What needs to be done: Nothing but the lines from the one containing "### Visual Studio Code Extensions" through the one containing "### Handling Form", both included, should be given again, each exactly as written below.

Dataset records:
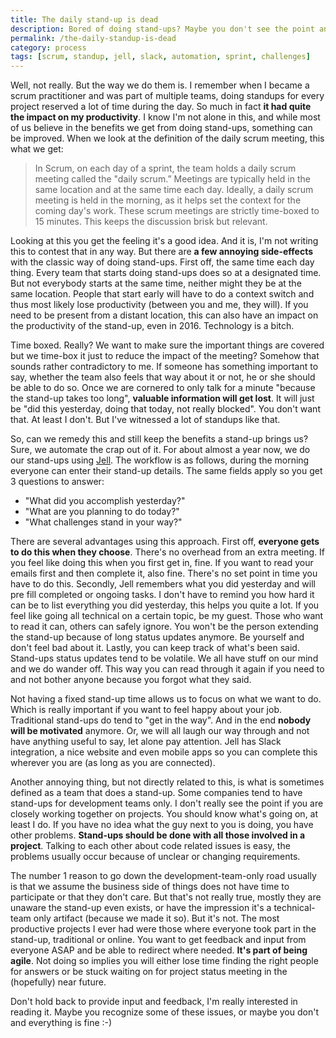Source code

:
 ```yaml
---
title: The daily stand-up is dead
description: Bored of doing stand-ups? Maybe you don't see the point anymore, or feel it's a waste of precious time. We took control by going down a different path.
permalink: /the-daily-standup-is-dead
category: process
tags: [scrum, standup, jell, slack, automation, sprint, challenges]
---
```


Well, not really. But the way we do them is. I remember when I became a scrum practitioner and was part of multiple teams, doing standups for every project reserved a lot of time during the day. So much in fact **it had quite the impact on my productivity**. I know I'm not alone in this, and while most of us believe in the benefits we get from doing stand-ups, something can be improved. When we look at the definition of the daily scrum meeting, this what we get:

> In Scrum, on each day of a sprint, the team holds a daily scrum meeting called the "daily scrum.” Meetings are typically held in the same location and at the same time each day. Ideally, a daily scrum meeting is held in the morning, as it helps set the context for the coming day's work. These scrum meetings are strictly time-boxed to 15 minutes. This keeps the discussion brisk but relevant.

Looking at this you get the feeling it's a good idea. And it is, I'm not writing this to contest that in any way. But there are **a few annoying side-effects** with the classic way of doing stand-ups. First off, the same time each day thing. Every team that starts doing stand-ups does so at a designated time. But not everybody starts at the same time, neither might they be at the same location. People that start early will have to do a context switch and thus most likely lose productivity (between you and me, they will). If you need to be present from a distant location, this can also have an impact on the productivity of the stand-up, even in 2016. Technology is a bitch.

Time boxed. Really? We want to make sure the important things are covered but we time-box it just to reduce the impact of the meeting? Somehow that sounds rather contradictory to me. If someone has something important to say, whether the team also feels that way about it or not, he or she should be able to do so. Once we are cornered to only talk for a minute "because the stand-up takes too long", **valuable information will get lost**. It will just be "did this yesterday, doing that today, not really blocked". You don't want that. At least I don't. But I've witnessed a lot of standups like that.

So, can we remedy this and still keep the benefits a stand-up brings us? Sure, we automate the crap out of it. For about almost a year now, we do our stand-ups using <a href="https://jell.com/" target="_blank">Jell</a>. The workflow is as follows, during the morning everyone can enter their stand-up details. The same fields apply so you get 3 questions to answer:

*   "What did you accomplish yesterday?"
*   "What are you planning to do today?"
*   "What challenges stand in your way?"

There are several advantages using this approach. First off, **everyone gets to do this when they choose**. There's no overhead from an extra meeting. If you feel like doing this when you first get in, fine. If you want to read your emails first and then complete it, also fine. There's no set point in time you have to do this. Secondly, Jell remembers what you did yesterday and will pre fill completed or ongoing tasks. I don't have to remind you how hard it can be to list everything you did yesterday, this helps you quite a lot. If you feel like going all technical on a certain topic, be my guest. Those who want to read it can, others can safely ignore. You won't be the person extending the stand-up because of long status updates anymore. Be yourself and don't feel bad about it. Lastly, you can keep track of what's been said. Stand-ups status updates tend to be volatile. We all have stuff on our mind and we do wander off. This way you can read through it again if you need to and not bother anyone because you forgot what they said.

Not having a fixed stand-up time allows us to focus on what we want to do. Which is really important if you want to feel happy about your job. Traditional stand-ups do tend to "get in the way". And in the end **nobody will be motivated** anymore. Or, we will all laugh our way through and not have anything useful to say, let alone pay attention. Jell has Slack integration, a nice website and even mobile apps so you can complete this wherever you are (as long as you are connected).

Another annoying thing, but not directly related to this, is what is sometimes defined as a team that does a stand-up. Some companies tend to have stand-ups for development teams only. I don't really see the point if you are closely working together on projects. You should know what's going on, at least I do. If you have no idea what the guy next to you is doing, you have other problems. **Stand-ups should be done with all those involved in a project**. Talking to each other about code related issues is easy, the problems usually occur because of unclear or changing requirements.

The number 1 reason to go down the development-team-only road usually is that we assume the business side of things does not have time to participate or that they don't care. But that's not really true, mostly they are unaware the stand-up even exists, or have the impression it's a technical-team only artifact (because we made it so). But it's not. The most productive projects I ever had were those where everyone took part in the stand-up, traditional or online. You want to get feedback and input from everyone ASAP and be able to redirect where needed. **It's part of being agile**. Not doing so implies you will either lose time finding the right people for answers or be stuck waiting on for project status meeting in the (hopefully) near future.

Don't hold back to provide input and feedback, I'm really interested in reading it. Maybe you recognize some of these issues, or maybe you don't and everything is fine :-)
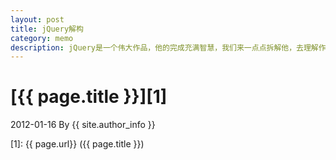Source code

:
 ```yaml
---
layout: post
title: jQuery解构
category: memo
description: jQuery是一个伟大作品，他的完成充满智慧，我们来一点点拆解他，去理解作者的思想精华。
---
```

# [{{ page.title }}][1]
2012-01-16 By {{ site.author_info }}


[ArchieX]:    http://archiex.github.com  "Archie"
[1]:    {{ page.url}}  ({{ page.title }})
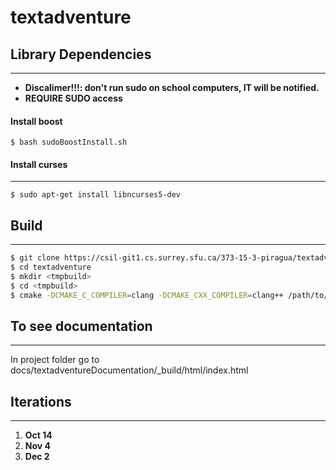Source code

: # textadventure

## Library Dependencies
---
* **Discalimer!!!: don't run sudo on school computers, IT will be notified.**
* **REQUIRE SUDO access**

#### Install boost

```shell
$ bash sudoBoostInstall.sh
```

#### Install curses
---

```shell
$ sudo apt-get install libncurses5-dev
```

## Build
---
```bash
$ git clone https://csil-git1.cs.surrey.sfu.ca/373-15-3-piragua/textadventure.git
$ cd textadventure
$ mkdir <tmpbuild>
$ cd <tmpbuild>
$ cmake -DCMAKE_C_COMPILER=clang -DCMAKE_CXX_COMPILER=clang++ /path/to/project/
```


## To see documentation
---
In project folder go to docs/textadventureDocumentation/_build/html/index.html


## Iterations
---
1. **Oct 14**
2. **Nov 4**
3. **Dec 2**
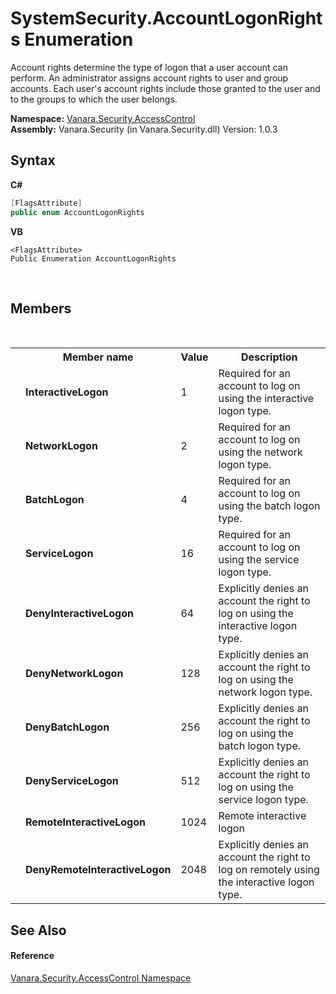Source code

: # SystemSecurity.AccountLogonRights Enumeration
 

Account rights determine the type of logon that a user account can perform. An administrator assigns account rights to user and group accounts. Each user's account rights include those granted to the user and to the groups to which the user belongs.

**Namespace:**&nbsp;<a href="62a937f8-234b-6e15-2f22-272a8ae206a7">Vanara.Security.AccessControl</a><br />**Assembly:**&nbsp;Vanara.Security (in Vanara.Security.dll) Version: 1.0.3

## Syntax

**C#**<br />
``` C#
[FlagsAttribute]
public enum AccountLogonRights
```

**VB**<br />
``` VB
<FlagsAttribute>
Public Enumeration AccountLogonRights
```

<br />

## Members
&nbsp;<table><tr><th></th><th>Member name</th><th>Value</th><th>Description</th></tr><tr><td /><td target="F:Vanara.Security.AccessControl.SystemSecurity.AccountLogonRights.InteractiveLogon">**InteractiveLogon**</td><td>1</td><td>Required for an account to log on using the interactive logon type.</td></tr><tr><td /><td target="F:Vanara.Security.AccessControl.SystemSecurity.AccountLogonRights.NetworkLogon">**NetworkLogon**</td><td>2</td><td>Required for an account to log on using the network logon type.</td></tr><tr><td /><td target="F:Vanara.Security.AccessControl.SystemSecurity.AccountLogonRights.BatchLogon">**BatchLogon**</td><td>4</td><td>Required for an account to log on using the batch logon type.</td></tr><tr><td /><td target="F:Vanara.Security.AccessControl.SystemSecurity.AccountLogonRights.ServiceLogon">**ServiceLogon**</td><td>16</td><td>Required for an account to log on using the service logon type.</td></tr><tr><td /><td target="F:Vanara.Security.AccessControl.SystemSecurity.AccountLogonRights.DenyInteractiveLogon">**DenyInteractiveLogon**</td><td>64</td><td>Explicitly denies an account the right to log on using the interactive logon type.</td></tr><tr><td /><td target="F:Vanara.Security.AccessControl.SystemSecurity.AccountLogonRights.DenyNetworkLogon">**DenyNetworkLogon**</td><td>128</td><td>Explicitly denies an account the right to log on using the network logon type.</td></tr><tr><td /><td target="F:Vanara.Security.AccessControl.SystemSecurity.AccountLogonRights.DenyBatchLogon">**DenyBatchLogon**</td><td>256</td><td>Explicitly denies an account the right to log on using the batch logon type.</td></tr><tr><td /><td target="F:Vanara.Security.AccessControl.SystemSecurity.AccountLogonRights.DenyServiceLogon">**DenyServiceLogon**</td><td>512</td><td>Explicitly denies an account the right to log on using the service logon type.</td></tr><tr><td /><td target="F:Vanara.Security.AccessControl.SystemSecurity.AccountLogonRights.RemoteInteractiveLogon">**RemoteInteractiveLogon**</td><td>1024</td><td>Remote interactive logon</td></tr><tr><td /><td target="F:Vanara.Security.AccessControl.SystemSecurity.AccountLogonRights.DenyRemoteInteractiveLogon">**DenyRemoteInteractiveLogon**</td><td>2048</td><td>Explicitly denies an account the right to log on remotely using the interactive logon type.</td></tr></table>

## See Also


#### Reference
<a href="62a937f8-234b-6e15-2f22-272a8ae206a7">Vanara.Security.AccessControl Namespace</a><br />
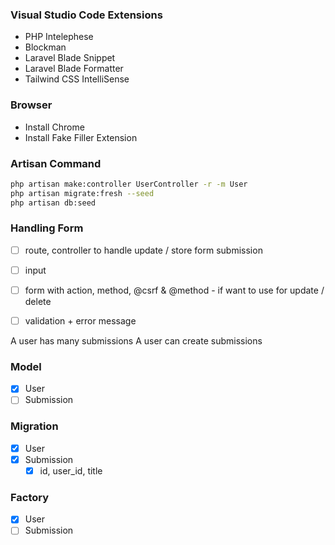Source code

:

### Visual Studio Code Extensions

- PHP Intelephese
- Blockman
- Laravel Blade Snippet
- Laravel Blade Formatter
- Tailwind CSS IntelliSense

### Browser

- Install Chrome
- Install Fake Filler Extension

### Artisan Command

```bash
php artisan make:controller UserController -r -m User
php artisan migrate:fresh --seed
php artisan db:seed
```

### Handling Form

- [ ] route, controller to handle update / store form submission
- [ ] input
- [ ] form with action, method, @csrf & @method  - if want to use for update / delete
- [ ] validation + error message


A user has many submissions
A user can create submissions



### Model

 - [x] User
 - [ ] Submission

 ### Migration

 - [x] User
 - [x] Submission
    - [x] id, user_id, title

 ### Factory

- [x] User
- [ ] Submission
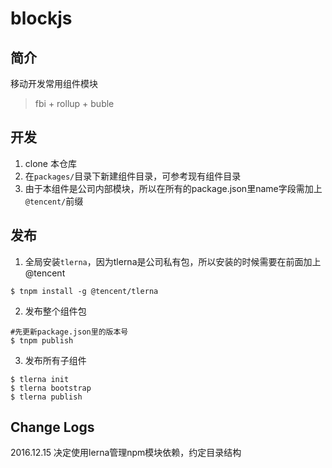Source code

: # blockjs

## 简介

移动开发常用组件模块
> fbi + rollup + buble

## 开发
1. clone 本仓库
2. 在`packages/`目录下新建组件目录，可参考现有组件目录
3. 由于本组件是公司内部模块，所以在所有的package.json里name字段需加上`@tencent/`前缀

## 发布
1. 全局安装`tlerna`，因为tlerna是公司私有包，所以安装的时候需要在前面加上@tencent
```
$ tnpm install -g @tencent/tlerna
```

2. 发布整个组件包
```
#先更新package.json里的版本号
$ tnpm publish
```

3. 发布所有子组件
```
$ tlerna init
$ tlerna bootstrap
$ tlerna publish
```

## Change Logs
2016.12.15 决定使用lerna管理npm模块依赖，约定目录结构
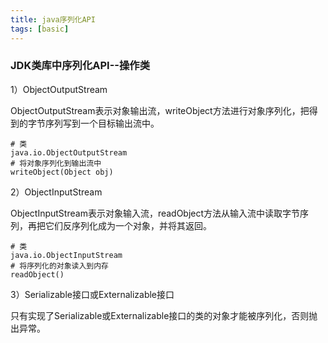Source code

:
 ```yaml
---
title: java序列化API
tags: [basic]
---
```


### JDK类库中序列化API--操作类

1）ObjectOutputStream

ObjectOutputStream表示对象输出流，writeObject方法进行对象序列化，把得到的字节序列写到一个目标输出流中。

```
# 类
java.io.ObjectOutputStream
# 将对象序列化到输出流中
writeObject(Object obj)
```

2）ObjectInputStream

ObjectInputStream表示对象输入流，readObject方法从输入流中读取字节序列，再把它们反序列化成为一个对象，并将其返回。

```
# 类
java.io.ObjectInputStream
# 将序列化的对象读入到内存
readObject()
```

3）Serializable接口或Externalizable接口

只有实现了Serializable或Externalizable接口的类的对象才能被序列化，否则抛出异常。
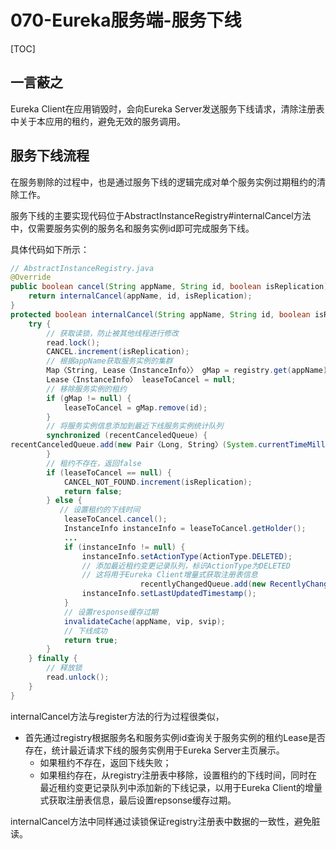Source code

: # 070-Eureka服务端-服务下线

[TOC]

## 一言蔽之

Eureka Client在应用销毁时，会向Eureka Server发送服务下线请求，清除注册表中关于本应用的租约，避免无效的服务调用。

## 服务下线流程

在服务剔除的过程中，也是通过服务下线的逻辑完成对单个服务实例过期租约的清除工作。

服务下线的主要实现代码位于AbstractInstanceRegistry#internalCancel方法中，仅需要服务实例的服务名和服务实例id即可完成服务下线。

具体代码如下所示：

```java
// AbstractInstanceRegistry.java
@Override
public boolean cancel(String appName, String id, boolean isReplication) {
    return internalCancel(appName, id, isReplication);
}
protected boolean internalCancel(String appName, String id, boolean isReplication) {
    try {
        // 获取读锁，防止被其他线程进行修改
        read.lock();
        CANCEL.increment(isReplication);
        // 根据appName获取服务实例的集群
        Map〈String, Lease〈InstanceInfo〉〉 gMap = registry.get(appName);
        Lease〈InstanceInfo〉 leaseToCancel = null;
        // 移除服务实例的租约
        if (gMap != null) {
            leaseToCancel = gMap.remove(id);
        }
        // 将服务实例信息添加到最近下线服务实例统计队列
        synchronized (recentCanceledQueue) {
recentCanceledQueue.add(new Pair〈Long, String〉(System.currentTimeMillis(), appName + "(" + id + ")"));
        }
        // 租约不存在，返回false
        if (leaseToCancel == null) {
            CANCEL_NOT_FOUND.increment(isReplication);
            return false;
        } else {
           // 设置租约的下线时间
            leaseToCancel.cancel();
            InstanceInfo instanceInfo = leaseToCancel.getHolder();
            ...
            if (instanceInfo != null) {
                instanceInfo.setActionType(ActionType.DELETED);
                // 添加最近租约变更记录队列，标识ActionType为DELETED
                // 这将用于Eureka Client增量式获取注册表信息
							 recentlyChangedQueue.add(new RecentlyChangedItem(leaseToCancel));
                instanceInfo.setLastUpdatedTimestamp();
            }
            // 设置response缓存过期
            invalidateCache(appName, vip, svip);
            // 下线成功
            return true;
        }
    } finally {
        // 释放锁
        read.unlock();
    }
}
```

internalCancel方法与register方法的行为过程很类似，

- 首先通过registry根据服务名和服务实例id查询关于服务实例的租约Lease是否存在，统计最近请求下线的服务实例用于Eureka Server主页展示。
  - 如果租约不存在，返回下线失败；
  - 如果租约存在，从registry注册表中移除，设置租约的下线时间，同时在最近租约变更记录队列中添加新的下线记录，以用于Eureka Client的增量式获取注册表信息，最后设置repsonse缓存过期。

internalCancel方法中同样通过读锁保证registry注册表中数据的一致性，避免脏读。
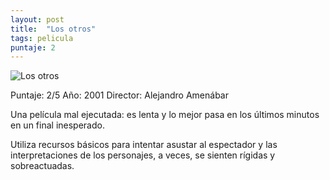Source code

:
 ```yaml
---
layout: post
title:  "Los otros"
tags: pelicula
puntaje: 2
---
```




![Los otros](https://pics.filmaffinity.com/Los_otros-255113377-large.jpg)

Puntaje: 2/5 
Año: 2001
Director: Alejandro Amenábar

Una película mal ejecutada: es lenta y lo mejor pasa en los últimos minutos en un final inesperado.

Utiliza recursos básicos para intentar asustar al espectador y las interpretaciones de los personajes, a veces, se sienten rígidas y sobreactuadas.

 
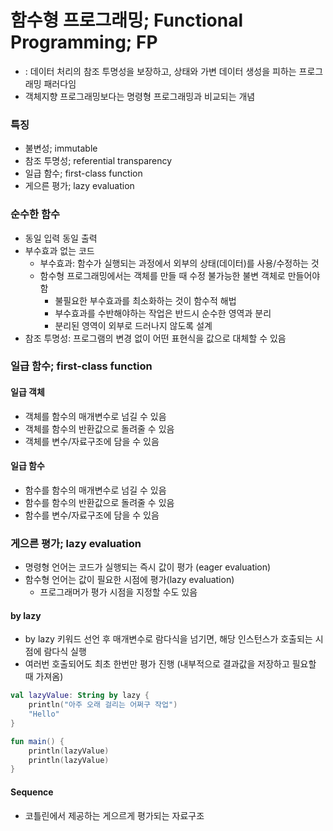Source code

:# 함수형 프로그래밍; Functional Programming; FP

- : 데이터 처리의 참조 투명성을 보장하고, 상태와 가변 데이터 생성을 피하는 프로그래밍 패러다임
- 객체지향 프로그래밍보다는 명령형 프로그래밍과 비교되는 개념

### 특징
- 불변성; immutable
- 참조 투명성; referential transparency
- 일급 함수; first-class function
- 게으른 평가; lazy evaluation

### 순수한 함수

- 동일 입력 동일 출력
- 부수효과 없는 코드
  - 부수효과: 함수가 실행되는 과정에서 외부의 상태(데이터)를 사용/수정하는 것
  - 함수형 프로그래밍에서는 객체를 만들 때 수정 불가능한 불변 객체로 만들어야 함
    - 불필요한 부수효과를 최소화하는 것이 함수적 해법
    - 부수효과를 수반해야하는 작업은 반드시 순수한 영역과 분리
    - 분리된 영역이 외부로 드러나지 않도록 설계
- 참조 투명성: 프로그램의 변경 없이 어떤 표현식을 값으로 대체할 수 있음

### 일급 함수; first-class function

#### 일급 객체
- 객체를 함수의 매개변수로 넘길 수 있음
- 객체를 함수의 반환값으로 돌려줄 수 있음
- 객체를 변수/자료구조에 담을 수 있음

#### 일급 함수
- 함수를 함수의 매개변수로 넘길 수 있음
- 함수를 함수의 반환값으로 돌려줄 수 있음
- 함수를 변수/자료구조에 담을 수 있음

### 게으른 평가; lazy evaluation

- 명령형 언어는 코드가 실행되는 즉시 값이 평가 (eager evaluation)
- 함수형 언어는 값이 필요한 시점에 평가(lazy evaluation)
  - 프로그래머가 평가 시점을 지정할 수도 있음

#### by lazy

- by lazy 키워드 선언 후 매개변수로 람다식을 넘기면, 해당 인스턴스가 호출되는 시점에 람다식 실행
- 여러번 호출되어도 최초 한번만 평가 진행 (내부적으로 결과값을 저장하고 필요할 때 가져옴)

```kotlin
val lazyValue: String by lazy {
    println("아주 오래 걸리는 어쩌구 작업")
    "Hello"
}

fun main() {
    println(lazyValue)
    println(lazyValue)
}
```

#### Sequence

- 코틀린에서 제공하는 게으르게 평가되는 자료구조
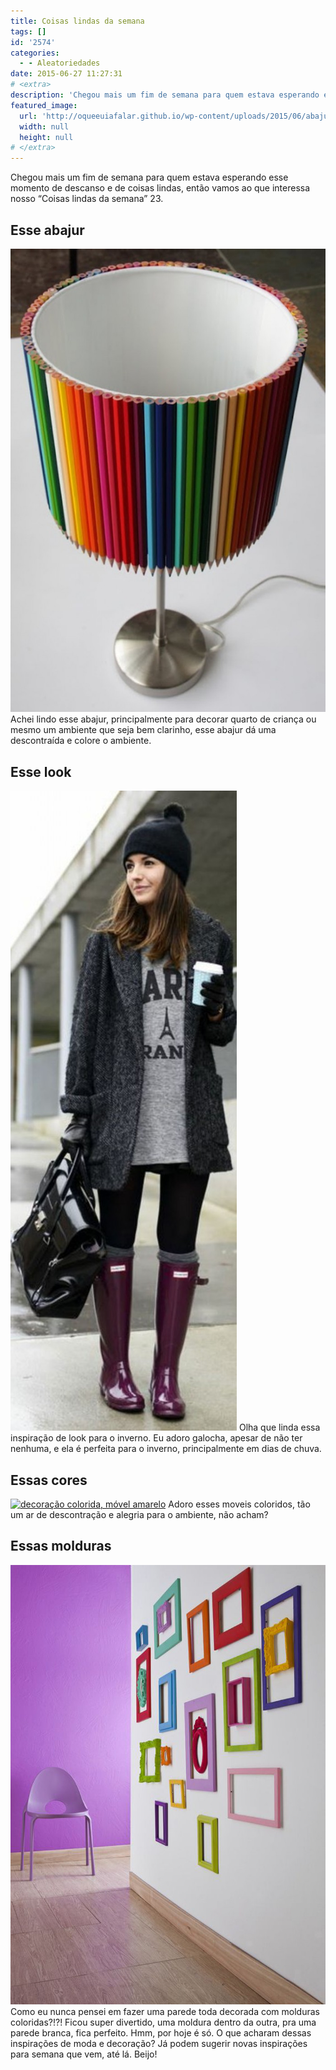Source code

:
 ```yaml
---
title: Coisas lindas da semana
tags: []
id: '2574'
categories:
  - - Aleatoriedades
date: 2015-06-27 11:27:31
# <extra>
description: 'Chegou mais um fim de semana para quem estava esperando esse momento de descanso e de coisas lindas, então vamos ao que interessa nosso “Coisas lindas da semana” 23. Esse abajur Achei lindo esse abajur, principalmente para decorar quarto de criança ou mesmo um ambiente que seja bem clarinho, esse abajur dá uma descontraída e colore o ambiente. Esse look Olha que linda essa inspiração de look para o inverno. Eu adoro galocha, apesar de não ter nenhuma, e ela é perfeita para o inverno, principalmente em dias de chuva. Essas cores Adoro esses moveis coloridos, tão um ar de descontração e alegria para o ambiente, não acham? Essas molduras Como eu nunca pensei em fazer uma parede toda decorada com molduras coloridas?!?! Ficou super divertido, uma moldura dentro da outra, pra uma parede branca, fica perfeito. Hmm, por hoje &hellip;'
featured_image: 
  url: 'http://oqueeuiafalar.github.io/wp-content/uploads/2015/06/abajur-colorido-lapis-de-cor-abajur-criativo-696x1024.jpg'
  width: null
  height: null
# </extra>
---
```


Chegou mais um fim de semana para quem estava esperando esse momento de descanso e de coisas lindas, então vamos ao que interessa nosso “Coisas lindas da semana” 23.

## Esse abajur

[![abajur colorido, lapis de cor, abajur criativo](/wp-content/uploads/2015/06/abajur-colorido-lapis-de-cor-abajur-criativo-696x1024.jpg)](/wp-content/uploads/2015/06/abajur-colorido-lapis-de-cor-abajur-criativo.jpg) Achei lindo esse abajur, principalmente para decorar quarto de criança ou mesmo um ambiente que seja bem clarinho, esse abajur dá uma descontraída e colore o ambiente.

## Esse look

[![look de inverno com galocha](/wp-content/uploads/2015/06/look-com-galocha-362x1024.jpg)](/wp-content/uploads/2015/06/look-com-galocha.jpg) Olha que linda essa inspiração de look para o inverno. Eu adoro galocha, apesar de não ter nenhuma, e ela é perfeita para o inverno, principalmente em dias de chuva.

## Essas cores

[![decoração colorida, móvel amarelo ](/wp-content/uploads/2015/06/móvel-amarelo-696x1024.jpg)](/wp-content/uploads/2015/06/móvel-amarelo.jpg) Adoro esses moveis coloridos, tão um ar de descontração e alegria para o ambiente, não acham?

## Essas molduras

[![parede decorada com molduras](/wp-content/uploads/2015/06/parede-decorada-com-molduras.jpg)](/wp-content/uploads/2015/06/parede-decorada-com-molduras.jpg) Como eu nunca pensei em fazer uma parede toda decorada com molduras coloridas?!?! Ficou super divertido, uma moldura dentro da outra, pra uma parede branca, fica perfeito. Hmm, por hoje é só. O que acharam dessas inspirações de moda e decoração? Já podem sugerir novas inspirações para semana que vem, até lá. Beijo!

Result:
### Visual Studio Code Extensions

- PHP Intelephese
- Blockman
- Laravel Blade Snippet
- Laravel Blade Formatter
- Tailwind CSS IntelliSense

### Browser

- Install Chrome
- Install Fake Filler Extension

### Artisan Command

```bash
php artisan make:controller UserController -r -m User
php artisan migrate:fresh --seed
php artisan db:seed
```

### Handling Form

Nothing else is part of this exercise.